Records from a data collection:
::::::::

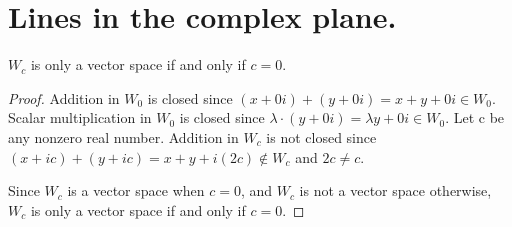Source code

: \section{Lines in the complex plane.}
$W_c$ is only a vector space if and only if $c=0$.
\begin{proof}
    Addition in $W_0$ is closed since
    $(x+0i) + (y+0i) = x+y + 0i \in W_0$.
    Scalar multiplication in $W_0$ is closed since
    $\lambda \cdot (y+0i) = \lambda y + 0i \in W_0$.
    Let c be any nonzero real number.
    Addition in $W_c$ is not closed since
    $(x+ic) + (y+ic) = x+y + i(2c) \not\in W_c$
    and $2c \neq c$.\gap

    Since $W_c$ is a vector space when $c=0$,
    and $W_c$ is not a vector space otherwise,
    $W_c$ is only a vector space if and only if $c=0$.
\end{proof}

::::::::

Task prompt: The answer must be every line from the records above that contains "vector".

Exercise response:
$W_c$ is only a vector space if and only if $c=0$.
    Since $W_c$ is a vector space when $c=0$,
    and $W_c$ is not a vector space otherwise,
    $W_c$ is only a vector space if and only if $c=0$.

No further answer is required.